When you reach the line in the listing below that contains "traditionele serveraanroepen introduceren.", begin returning lines exactly as written, and stop after the line that contains "## te.js 2.*x* systeemdiagrammen". Return no other lines.

# # #

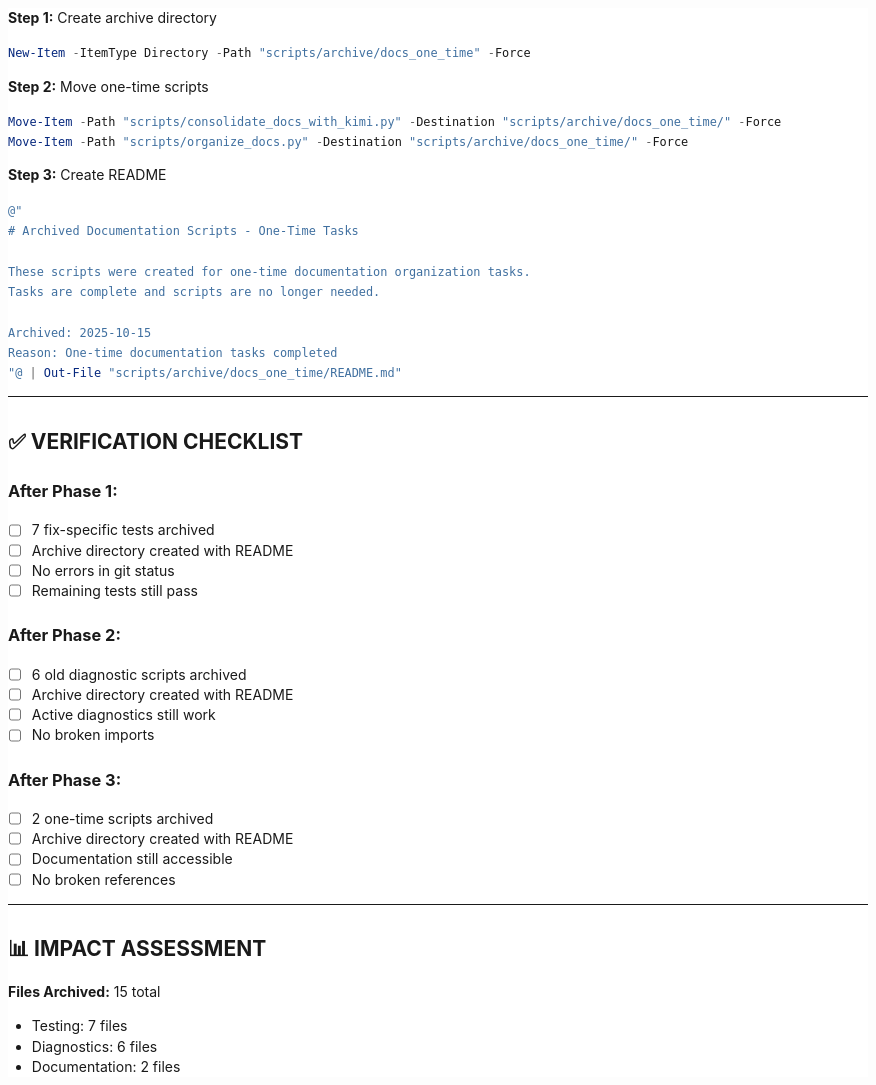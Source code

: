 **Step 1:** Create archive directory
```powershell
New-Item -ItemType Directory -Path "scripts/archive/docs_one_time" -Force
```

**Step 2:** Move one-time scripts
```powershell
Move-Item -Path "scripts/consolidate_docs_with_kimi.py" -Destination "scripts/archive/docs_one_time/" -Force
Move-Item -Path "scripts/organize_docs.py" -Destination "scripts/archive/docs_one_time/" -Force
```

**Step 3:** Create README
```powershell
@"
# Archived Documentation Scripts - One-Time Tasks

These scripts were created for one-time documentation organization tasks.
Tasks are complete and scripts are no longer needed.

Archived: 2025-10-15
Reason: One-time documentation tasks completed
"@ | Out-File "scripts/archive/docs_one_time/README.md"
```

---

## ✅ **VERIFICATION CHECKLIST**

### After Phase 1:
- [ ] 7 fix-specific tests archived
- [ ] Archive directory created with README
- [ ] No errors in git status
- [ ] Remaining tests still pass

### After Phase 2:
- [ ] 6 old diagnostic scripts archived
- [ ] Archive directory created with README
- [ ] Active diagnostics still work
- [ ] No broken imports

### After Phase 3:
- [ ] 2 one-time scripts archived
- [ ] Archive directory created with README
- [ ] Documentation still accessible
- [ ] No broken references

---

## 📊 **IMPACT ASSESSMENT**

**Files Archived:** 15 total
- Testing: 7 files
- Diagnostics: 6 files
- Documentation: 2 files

# # #

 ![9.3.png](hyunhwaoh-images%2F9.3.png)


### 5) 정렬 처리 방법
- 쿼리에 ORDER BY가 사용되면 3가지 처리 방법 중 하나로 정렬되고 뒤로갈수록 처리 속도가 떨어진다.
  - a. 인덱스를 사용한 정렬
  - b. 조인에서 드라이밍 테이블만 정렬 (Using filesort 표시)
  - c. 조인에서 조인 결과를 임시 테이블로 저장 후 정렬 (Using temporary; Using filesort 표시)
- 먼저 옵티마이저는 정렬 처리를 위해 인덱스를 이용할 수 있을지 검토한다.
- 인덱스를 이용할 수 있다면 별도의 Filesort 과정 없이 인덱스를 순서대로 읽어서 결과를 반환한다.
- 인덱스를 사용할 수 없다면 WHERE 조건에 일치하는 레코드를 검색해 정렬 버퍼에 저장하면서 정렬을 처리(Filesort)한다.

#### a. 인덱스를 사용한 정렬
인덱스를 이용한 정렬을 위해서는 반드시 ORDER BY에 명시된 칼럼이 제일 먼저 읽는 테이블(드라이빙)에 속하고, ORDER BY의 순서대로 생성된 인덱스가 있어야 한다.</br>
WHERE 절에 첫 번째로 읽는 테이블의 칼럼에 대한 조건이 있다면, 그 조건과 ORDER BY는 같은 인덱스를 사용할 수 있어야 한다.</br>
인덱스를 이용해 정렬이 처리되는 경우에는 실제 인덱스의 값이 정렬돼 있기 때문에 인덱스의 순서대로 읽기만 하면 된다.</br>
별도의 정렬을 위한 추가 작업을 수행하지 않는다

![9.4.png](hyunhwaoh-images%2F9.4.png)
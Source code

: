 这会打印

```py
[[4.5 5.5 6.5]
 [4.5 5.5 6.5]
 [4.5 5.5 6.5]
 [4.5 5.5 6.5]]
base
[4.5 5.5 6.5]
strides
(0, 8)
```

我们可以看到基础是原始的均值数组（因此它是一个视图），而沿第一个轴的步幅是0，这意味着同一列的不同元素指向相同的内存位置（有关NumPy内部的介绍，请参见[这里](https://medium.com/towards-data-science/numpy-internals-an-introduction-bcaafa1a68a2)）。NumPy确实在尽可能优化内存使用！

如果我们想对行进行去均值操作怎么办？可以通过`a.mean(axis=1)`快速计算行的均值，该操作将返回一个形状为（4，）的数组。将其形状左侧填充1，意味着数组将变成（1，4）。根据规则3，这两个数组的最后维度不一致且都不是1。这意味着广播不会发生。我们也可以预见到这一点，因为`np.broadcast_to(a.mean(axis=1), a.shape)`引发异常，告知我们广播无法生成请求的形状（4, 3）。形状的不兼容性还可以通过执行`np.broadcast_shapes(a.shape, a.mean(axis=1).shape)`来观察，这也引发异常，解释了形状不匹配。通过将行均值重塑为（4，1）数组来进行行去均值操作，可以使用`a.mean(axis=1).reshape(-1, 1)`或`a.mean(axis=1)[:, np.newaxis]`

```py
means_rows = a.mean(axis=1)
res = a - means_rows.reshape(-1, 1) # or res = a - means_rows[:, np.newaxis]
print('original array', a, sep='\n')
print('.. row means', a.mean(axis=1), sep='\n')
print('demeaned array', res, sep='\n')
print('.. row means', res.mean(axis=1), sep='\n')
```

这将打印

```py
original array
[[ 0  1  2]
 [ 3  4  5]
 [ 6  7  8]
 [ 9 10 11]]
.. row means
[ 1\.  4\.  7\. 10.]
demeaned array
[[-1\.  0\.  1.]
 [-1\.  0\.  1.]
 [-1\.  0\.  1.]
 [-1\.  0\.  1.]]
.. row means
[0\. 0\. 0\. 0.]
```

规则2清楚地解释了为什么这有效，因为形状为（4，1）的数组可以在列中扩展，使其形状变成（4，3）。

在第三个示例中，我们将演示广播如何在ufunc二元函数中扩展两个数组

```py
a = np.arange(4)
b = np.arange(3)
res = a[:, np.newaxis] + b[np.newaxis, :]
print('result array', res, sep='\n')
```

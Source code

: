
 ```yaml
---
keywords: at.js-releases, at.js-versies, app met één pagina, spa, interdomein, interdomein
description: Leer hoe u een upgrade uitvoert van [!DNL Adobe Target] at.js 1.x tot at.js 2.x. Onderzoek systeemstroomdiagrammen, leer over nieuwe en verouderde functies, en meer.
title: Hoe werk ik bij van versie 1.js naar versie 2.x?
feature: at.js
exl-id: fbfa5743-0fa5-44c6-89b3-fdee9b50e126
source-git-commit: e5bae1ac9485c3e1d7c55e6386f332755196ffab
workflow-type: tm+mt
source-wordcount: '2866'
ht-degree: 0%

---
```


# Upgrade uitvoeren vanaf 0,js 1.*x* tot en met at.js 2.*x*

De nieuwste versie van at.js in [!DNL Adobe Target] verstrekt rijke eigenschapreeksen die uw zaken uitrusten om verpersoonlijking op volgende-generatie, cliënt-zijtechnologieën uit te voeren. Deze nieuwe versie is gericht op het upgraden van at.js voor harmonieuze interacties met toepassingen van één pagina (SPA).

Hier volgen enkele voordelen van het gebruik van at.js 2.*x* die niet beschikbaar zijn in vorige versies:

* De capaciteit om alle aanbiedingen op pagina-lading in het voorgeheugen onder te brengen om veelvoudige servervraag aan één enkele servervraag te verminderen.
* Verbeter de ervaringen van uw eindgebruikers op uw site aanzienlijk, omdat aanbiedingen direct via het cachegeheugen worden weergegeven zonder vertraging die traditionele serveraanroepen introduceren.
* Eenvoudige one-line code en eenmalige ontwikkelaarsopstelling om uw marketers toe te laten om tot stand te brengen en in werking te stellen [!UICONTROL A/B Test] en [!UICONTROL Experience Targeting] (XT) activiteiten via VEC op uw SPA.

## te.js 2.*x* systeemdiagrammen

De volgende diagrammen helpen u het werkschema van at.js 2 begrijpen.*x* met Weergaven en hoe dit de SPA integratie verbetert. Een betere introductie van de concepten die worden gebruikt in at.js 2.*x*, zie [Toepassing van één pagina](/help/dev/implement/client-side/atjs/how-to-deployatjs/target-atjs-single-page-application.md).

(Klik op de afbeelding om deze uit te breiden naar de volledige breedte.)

# # #

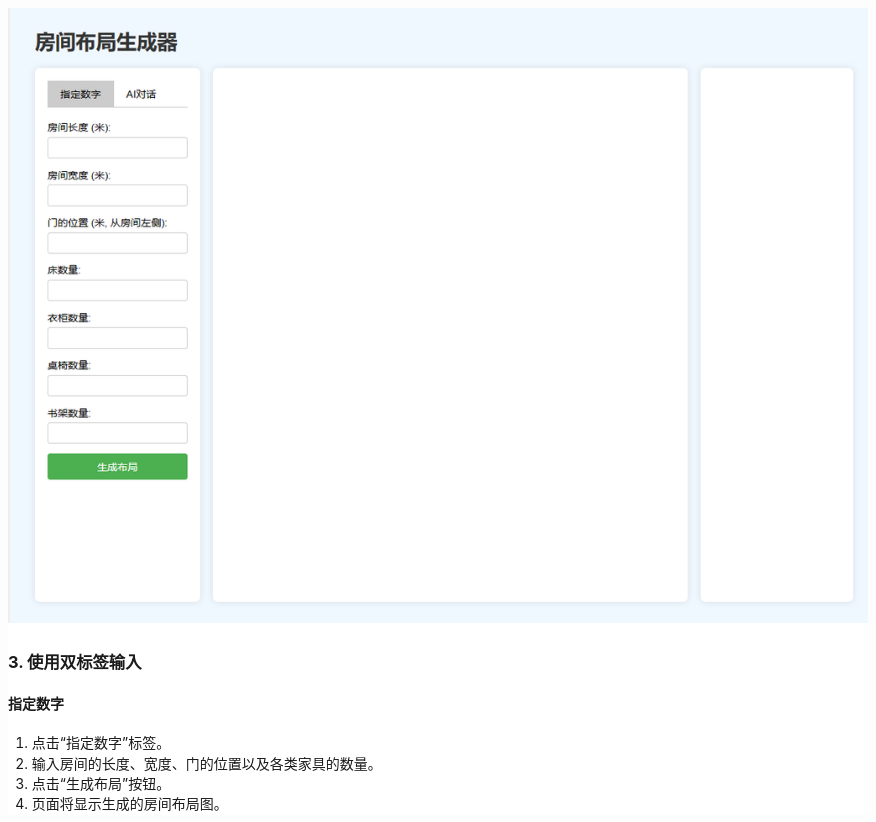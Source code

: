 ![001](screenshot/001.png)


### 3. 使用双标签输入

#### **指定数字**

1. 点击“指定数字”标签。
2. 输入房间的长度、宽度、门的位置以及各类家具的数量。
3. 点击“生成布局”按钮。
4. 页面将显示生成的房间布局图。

# # #

RESPONSE —
* Verbeter de ervaringen van uw eindgebruikers op uw site aanzienlijk, omdat aanbiedingen direct via het cachegeheugen worden weergegeven zonder vertraging die traditionele serveraanroepen introduceren.
* Eenvoudige one-line code en eenmalige ontwikkelaarsopstelling om uw marketers toe te laten om tot stand te brengen en in werking te stellen [!UICONTROL A/B Test] en [!UICONTROL Experience Targeting] (XT) activiteiten via VEC op uw SPA.

## te.js 2.*x* systeemdiagrammen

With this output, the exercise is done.